_Work instructions_
Within the records below is a range that opens at the line with "à cet article**" and closes at the line with "- Code de l'éducation - art. R444-26 (V)". Return that range word for word, both ends included, and only that range.
(Supplied material begins)
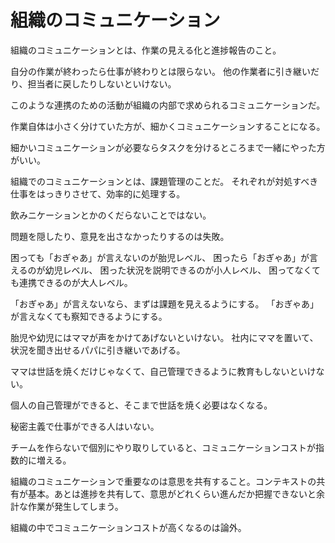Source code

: # 組織のコミュニケーション

組織のコミュニケーションとは、作業の見える化と進捗報告のこと。

自分の作業が終わったら仕事が終わりとは限らない。
他の作業者に引き継いだり、担当者に戻したりしないといけない。

このような連携のための活動が組織の内部で求められるコミュニケーションだ。

作業自体は小さく分けていた方が、細かくコミュニケーションすることになる。

細かいコミュニケーションが必要ならタスクを分けるところまで一緒にやった方がいい。

組織でのコミュニケーションとは、課題管理のことだ。
それぞれが対処すべき仕事をはっきりさせて、効率的に処理する。

飲みニケーションとかのくだらないことではない。

問題を隠したり、意見を出さなかったりするのは失敗。

困っても「おぎゃあ」が言えないのが胎児レベル、
困ったら「おぎゃあ」が言えるのが幼児レベル、
困った状況を説明できるのが小人レベル、
困ってなくても連携できるのが大人レベル。

「おぎゃあ」が言えないなら、まずは課題を見えるようにする。
「おぎゃあ」が言えなくても察知できるようにする。

胎児や幼児にはママが声をかけてあげないといけない。
社内にママを置いて、状況を聞き出せるパパに引き継いであげる。

ママは世話を焼くだけじゃなくて、自己管理できるように教育もしないといけない。

個人の自己管理ができると、そこまで世話を焼く必要はなくなる。

秘密主義で仕事ができる人はいない。

チームを作らないで個別にやり取りしていると、コミュニケーションコストが指数的に増える。

組織のコミュニケーションで重要なのは意思を共有すること。コンテキストの共有が基本。あとは進捗を共有して、意思がどれくらい進んだか把握できないと余計な作業が発生してしまう。

組織の中でコミュニケーションコストが高くなるのは論外。
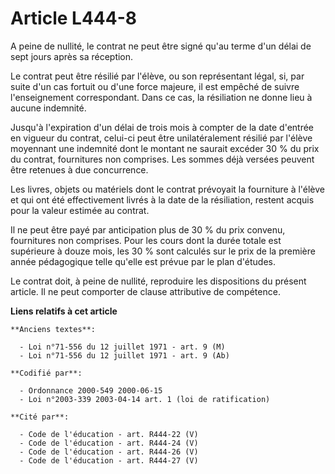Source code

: # Article L444-8

A peine de nullité, le contrat ne peut être signé qu'au terme d'un délai de sept jours après sa réception.

Le contrat peut être résilié par l'élève, ou son représentant légal, si, par suite d'un cas fortuit ou d'une force majeure,
il est empêché de suivre l'enseignement correspondant. Dans ce cas, la résiliation ne donne lieu à aucune indemnité.

Jusqu'à l'expiration d'un délai de trois mois à compter de la date d'entrée en vigueur du contrat, celui-ci peut être
unilatéralement résilié par l'élève moyennant une indemnité dont le montant ne saurait excéder 30 % du prix du contrat,
fournitures non comprises. Les sommes déjà versées peuvent être retenues à due concurrence.

Les livres, objets ou matériels dont le contrat prévoyait la fourniture à l'élève et qui ont été effectivement livrés à la
date de la résiliation, restent acquis pour la valeur estimée au contrat.

Il ne peut être payé par anticipation plus de 30 % du prix convenu, fournitures non comprises. Pour les cours dont la durée
totale est supérieure à douze mois, les 30 % sont calculés sur le prix de la première année pédagogique telle qu'elle est
prévue par le plan d'études.

Le contrat doit, à peine de nullité, reproduire les dispositions du présent article. Il ne peut comporter de clause
attributive de compétence.

**Liens relatifs à cet article**

	**Anciens textes**:

	  - Loi n°71-556 du 12 juillet 1971 - art. 9 (M)
	  - Loi n°71-556 du 12 juillet 1971 - art. 9 (Ab)

	**Codifié par**:

	  - Ordonnance 2000-549 2000-06-15
	  - Loi n°2003-339 2003-04-14 art. 1 (loi de ratification)

	**Cité par**:

	  - Code de l'éducation - art. R444-22 (V)
	  - Code de l'éducation - art. R444-24 (V)
	  - Code de l'éducation - art. R444-26 (V)
	  - Code de l'éducation - art. R444-27 (V)

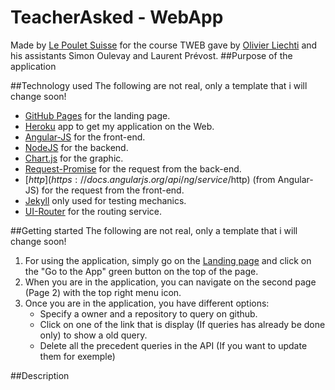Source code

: # TeacherAsked - WebApp
Made by [Le Poulet Suisse](https://github.com/lepouletsuisse) for the course TWEB gave by [Olivier Liechti](https://github.com/wasadigi) and his assistants Simon Oulevay and Laurent Prévost.
##Purpose of the application

##Technology used
The following are not real, only a template that i will change soon!
- [GitHub Pages](https://pages.github.com/) for the landing page.
- [Heroku](https://www.heroku.com/) app to get my application on the Web.
- [Angular-JS](https://angularjs.org/) for the front-end.
- [NodeJS](https://nodejs.org/) for the backend.
- [Chart.js](http://www.chartjs.org/) for the graphic.
- [Request-Promise](https://www.npmjs.com/package/request-promise) for the request from the back-end.
- [$http](https://docs.angularjs.org/api/ng/service/$http) (from Angular-JS) for the request from the front-end.
- [Jekyll](https://jekyllrb.com/) only used for testing mechanics.
- [UI-Router](https://ui-router.github.io/docs/0.3.1/#/api/ui.router) for the routing service.

##Getting started
The following are not real, only a template that i will change soon!
1. For using the application, simply go on the [Landing page](https://lepouletsuisse.github.io/github-explorer/) and click on the "Go to the App" green button on the top of the page.
2. When you are in the application, you can navigate on the second page (Page 2) with the top right menu icon.
3. Once you are in the application, you have different options:
	- Specify a owner and a repository to query on github.
	- Click on one of the link that is display (If queries has already be done only) to show a old query.
	- Delete all the precedent queries in the API (If you want to update them for exemple)

##Description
(Supplied material ends)
_Task output_
**Liens relatifs à cet article**

	**Anciens textes**:

	  - Loi n°71-556 du 12 juillet 1971 - art. 9 (M)
	  - Loi n°71-556 du 12 juillet 1971 - art. 9 (Ab)

	**Codifié par**:

	  - Ordonnance 2000-549 2000-06-15
	  - Loi n°2003-339 2003-04-14 art. 1 (loi de ratification)

	**Cité par**:

	  - Code de l'éducation - art. R444-22 (V)
	  - Code de l'éducation - art. R444-24 (V)
	  - Code de l'éducation - art. R444-26 (V)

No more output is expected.